Monthly Archives: July 2012

July 15th, 2012 – Van Hollow on Beaver Lake

Back in May, Steve Patterson and I were working on a project to construct floating wetland islands in Lake Fayetteville. Steve is a restoration ecologist from Poteau, Oklahoma. We have a lot in common because Steve conducts the source water protection program for the Poteau Valley Industrial Authority on Lake Wister near Poteau. Steve had a copy of the University of Arkansas’ Graduate Discovery magazine that had on the cover a photo of a cove in Beaver Lake surrounded by bluffs. He wondered if I knew where the photo was taken. I replied that I didn’t know for sure, but had a few ideas. Thus began the search for the photo. June 30 we visited Hogscald hollow. Hogscald was spectacular, but it wasn’t the site of the photo. My second guess of the locale was Van Hollow so we scheduled a trip.
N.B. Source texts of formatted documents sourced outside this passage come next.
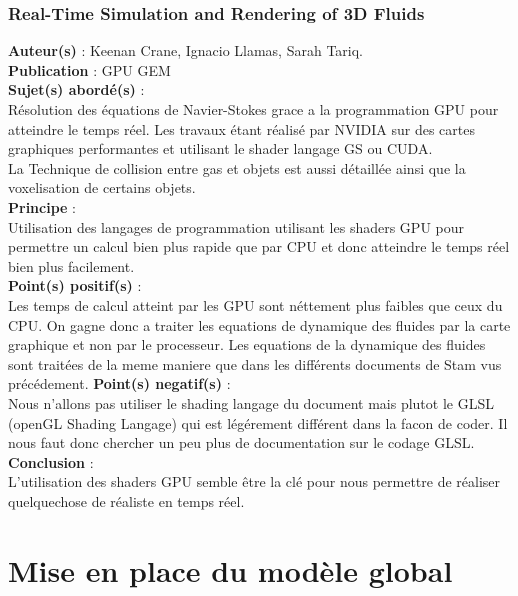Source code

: \documentclass[a4paper,10pt]{article}
\begin{document}
\subsubsection{Real-Time Simulation and Rendering of 3D Fluids}
\textbf{Auteur(s)} : Keenan Crane, Ignacio Llamas, Sarah Tariq.\\
\textbf{Publication} : GPU GEM \\
\textbf{Sujet(s) abordé(s)} : \\ 
	Résolution des équations de Navier-Stokes grace a la programmation GPU pour atteindre le temps réel. Les travaux étant réalisé par NVIDIA sur des cartes graphiques performantes et utilisant le shader langage GS ou CUDA.\\
	La Technique de collision entre gas et objets est aussi détaillée ainsi que la voxelisation de certains objets.\\
\textbf{Principe} :\\	
	Utilisation des langages de programmation utilisant les shaders GPU pour permettre un calcul bien plus rapide que par CPU et donc atteindre le temps réel bien plus facilement.\\
\textbf{Point(s) positif(s)} :\\
	Les temps de calcul atteint par les GPU sont néttement plus faibles que ceux du CPU. On gagne donc a traiter les equations de dynamique des fluides par la carte graphique et non par le processeur. Les equations de la dynamique des fluides sont traitées de la meme maniere que dans les différents documents de Stam vus précédement.
\textbf{Point(s) negatif(s)} :\\
	Nous n'allons pas utiliser le shading langage du document mais plutot le GLSL (openGL Shading Langage) qui est légérement différent dans la facon de coder. Il nous faut donc chercher un peu plus de documentation sur le codage GLSL.\\
\textbf{Conclusion} :\\
	L'utilisation des shaders GPU semble être la clé pour nous permettre de réaliser quelquechose de réaliste en temps réel.\\


\section{Mise en place du modèle global}
\end{document}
Thad Scott, a limnologist or lake scientist, also joined us on the trip to Van Hollow. Most of my outings to Beaver Lake are either by myself, or with my wife, Sharon, so this trip was special. I was excited to have the chance to listen to two experts discuss the lake. We met at my house 6 a.m. so we could get an early start. The boats were loaded and we were on the road at 6:15 a.m. By 7:10 a.m., we were at the put in ready to go. A lone canoe was paddling up the lake toward the launch. He pulled in and started loading his canoe on his truck. I guess early is a relative term.

Van Hollow on Beaver Lake is a land of cracks, crevices and caves. This is a good example of Karst terrain.

Van Hollow is mid-lake so this trip was out of my regular routine of working down lake from the headwaters. The Hobbs Estate State Park and Conservation Area surrounds the hollow. Van Hollow is named for Peter Van Winkle who moved into the hollow in 1851 and started a sawmill. According to the Friends of Hobbs website, Roscoe Hobbs and his Ozark Land and Lumber Company acquired 12,500 acres from the Van Winkle family in 1912. Mr. Hobbs’ goal was to use the second growth timber on the property to make railroad ties. Through several iterations of the lumber company, Hobbs conducted timber operations on the property into the 1960s. He was, according to the report on the website, a good steward of the land. In the 1970s, the Hobbs’ property became available for purchase. A consortium of 22 Northwest Arkansas banks and The Nature Conservancy came together to purchase the land and put it into a trust until the State of Arkansas could put together finances to complete the purchase. In 1979, the Hobbs Estate State Park and Conservation Area was formed. Thus we are blessed with several miles of protected shoreline along Beaver Lake.

Van Hollow on Beaver Lake is a land of cracks, crevices and caves. This is a good example of Karst terrain.

Thad, Steve, Sharon and I took off down lake. The water was very clear. The water surface elevation was 1114.7, almost 12 feet down from its high for 2012. Although the day was predicted to be hot, the morning temperature was low enough that Sharon donned her jacket for a while. The conversation quickly turned to periphyton, phytoplankton, zooplankton, nutrient uptake, assimilation, internal nutrient loading, nitrogen fixation and such. I commented that the lake water felt warm. We paddled on, Steve and Thad delving deeper and deeper into lake process, Sharon and I watching out for submerged logs.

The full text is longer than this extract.